FTSE 100 movers: Admiral surges on results; Rio Tinto goes ex-div

(Sharecast News) - London's FTSE 100 was up 0.7% at 8,342.91 in afternoon trade on Thursday. Admiral Group surged to the top of the index as it posted a better-than-expected 32% rise in half-year pre-tax profits to £310m, driven by an improved current year underwriting performance and claims releases.

It also declared an interim dividend of 71p a share including a special payout of 19.7p a share, up 39%. Analysts had forecast profit of £304m and dividend of 67.3p.

Danni Hewson, head of financial analysis at AJ Bell said: "Insurer Admiral is reaping the rewards today of having steered its ship successfully through choppy waters when the inflationary storm was at its height.

"Unlike its competitors, Admiral hiked premiums as it passed on extra costs to customers. While this lost it business at the time, it now means the company is better positioned to be competitive, assisted by an easing in claims cost inflation which is helping it to attract more customers.

"This is the very essence of taking painful decisions in the short term for the long-term benefit of the company and shareholders are applauding today's better-than-expected results, buoyed by a bumper increase in the first-half dividend.

"The prudent way Admiral is running its insurance operations is also reflected in a lower combined ratio - or in other words it is paying out proportionately less in claims than it is attracting in premiums."

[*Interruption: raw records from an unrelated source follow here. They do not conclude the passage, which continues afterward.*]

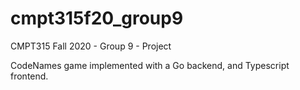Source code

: # cmpt315f20_group9
CMPT315 Fall 2020 - Group 9 - Project

CodeNames game implemented with a Go backend, and Typescript frontend.
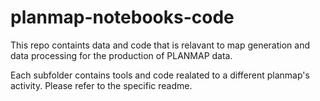 # planmap-notebooks-code

This repo containts data and code that is relavant to map generation and data processing for the production of PLANMAP data.

Each subfolder contains tools and code realated to a different planmap's activity. Please refer to the specific readme.
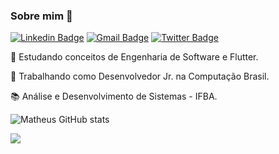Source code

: ### Sobre mim :rocket:	


[![Linkedin Badge](https://img.shields.io/badge/linkedin-%230077B5.svg?&style=flat-square&logo=linkedin&logoColor=white)](https://www.linkedin.com/in/matheus8/) [![Gmail Badge](https://img.shields.io/badge/-Gmail-c14438?style=flat-square&logo=Gmail&logoColor=white&link=mailto:mr634580@gmail.com)](mailto:mr634580@gmail.com) [![Twitter Badge](https://img.shields.io/twitter/follow/mtrs8_?style=flat-square)](https://twitter.com/mtrs8_)

:construction: Estudando conceitos de Engenharia de Software e Flutter.

:card_index: Trabalhando como Desenvolvedor Jr. na Computação Brasil.

:books: Análise e Desenvolvimento de Sistemas - IFBA. 

![Matheus GitHub stats](https://github-readme-stats.vercel.app/api?username=mtrs8&show_icons=true&theme=radical) 

![](https://komarev.com/ghpvc/?username=mtrs8&color=006bed)





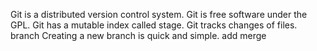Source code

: Git is a distributed version control system.
Git is free software under the GPL.
Git has a mutable index called stage.
Git tracks changes of files.
branch
Creating a new branch is quick and simple.
add merge
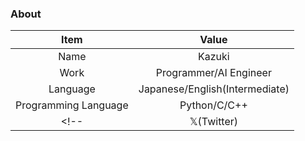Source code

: <!-- ### Hi there 👋 -->
### About
| Item | Value |
| :-: | :-: |
| Name | Kazuki |
| Work | Programmer/AI Engineer |
| Language | Japanese/English(Intermediate) |
| Programming Language | Python/C/C++ |
<!-- | &#x1D54F;(Twitter) | @ | -->



<!--
**k2-gc/k2-gc** is a ✨ _special_ ✨ repository because its `README.md` (this file) appears on your GitHub profile.

Here are some ideas to get you started:

- 🔭 I’m currently working on ...
- 🌱 I’m currently learning ...
- 👯 I’m looking to collaborate on ...
- 🤔 I’m looking for help with ...
- 💬 Ask me about ...
- 📫 How to reach me: ...
- 😄 Pronouns: ...
- ⚡ Fun fact: ...
-->
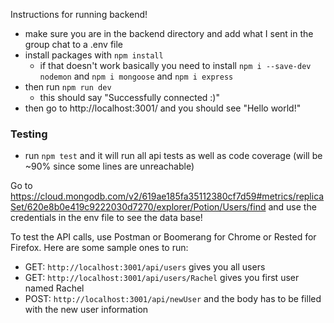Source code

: Instructions for running backend!

* make sure you are in the backend directory and add what I sent in the group chat to a .env file
* install packages with `npm install`
    * if that doesn't work basically you need to install `npm i --save-dev nodemon` and `npm i mongoose` and `npm i express`
* then run `npm run dev`
    * this should say "Successfully connected :)"
* then go to http://localhost:3001/ and you should see "Hello world!"

### Testing
* run `npm test` and it will run all api tests as well as code coverage (will be ~90% since some lines are unreachable)

Go to https://cloud.mongodb.com/v2/619ae185fa35112380cf7d59#metrics/replicaSet/620e8b0e419c9222030d7270/explorer/Potion/Users/find and use the credentials in the env file to see the data base!


To test the API calls, use Postman or Boomerang for Chrome or Rested for Firefox. Here are some sample ones to run:
* GET: `http://localhost:3001/api/users` gives you all users
* GET: `http://localhost:3001/api/users/Rachel` gives you first user named Rachel
* POST: `http://localhost:3001/api/newUser` and the body has to be filled with the new user information
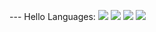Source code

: --- Hello
Languages: <img src='https://cdn.jsdelivr.net/gh/devicons/devicon/icons/java/java-plain.svg'> <img src='https://cdn.jsdelivr.net/gh/devicons/devicon/icons/c/c-plain.svg'> <img src='https://cdn.jsdelivr.net/gh/devicons/devicon/icons/c#/c#-plain.svg'> <img src='https://cdn.jsdelivr.net/gh/devicons/devicon/icons/javascript/javascript-plain.svg'>
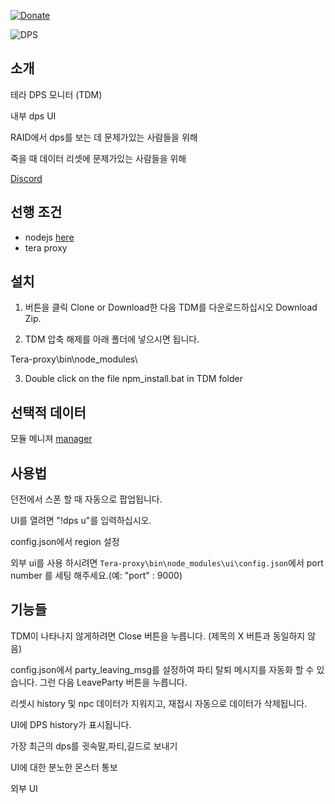 [![Donate](https://img.shields.io/badge/Donate-PayPal-ff69b4.svg)](https://www.paypal.com/cgi-bin/webscr?cmd=_s-xclick&hosted_button_id=C6BU555NMQJD6)

![DPS](https://image.ibb.co/mpSFny/dps.jpg)

## 소개

테라 DPS 모니터 (TDM)

내부 dps UI

RAID에서 dps를 보는 데 문제가있는 사람들을 위해

죽을 때 데이터 리셋에 문제가있는 사람들을 위해

[Discord](https://discord.gg/JRa7FXd)

## 선행 조건

- nodejs  [here](https://nodejs.org/en/)
- tera proxy

## 설치

1. 버튼을 클릭 Clone or Download한 다음 TDM를 다운로드하십시오 Download Zip.

2. TDM 압축 해제를 아래 폴더에 넣으시면 됩니다.

Tera-proxy\bin\node_modules\

3. Double click on the file npm_install.bat in TDM folder

## 선택적 데이터

모듈 메니져 [manager](https://github.com/Mathicha/manager)

## 사용법

던전에서 스폰 할 때 자동으로 팝업됩니다.

UI를 열려면 "!dps u"를 입력하십시오.

config.json에서 region 설정

외부 ui를 사용 하시려면 `Tera-proxy\bin\node_modules\ui\config.json`에서  port number 를 세팅 해주세요.(예: "port" : 9000)

## 기능들

TDM이 나타나지 않게하려면 Close 버튼을 누릅니다. (제목의 X 버튼과 동일하지 않음)

config.json에서 party_leaving_msg를 설정하여 파티 탈퇴 메시지를 자동화 할 수 있습니다. 그런 다음 LeaveParty 버튼을 누릅니다.

리셋시 history 및 npc 데이터가 지워지고, 재접시 자동으로 데이터가 삭제됩니다.

UI에 DPS history가 표시됩니다.

가장 최근의 dps를 귓속말,파티,길드로 보내기

UI에 대한 분노한 몬스터 통보

외부 UI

DCC also rose as RBC Capital Markets upgraded the shares to 'outperform' from 'sector perform' and lifted the price target to 5,800p from 5,700p following recent weakness.

It noted that shares have been weak year-to-date, underperforming the sector by around 16% despite in-line results and no real new news.

"Whilst we expect trading in Healthcare and especially Technology to remain tough, there is recovery potential over time," RBC said.

"Consensus also appears to be factoring in no organic profit growth in Energy for this year, which looks conservative, even factoring in a tough comparative."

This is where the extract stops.